■家族より優先される仕事など、この世に存在しない【その37】
夫婦規則と男はつらいよ。
結婚前に決めたのか、結婚後に決めたのか分かりませんが、父親と母親には一定のルールがありました。
それは1年に2回、お盆とお正月に名古屋駅前の松竹座で上映される“男はつらいよ”を2人で鑑賞する事です。
わたしが子供の頃から2人だけで行っており、今、思えば夫婦の決め事だったのでしょう。
これは単なる“男はつらいよ”や“寅さん”のファンで映画を観に行っていた訳ではないと思います。
夫婦として1年間一緒に過ごせば年に何回かは意見の食い違いや喧嘩をして険悪なムードになります。

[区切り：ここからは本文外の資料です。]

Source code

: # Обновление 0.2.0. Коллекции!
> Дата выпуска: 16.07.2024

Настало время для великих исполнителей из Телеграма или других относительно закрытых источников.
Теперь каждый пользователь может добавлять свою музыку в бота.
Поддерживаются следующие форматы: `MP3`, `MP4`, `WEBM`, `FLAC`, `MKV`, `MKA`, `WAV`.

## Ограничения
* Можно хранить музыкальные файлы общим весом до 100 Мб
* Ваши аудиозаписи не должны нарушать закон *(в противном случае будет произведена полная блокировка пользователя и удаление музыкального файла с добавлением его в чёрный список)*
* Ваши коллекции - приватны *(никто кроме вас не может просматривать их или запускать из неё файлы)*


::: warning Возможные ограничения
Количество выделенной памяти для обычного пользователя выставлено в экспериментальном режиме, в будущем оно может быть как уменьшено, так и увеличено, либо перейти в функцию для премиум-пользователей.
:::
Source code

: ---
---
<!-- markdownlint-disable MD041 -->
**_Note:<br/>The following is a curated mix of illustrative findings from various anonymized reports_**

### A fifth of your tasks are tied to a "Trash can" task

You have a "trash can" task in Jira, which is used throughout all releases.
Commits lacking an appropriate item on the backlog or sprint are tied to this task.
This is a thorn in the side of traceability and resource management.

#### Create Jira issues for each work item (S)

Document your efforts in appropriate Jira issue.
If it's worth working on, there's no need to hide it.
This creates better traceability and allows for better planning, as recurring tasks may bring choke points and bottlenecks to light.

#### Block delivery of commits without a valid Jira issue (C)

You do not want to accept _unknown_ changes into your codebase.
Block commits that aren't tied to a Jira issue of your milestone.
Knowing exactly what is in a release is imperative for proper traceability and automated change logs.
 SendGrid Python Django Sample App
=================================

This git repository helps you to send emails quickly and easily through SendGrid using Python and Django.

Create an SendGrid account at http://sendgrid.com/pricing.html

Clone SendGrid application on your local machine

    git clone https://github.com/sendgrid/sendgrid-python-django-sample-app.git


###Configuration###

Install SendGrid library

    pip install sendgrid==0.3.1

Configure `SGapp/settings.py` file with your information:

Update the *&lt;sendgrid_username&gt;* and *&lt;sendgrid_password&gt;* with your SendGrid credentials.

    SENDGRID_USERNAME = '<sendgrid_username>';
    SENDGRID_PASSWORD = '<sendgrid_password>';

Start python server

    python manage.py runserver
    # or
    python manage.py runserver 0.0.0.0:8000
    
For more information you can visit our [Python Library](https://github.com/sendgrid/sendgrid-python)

1週間、1ヶ月と口を利かなかったりすれば家庭内の空気が悪くなり、子供達にも悪影響です。
なにより自分達が居心地悪い。
そこで夫婦喧嘩を仲直りさせる打開策や解決策として編み出されたのが“男はつらいよ”を2人で観に行く事だったのではないでしょうか。
どんなに喧嘩してもこのルールに則って“男はつらいよ”を観に行けば、映画館から出てきた時には“寅さん”のドタバタ劇の面白さで目には笑涙を溜め、笑い過ぎてお腹が痛い。
そして、その後に映画館の近くで美味しいご飯でも食べて帰ればお互い喧嘩していた事など忘れて仲直りできる。
これ、ものすごく素敵なルールだと思います。
夫婦での映画鑑賞は渥美清さんが亡くなり“男はつらいよ”が48作で終了するまで続いていたと記憶しています。
目には見えない形のない心の動かし方や思いやり。
こんな父親と母親の息子として生まれ、育ててもらえた事を幸運に思い感謝しています。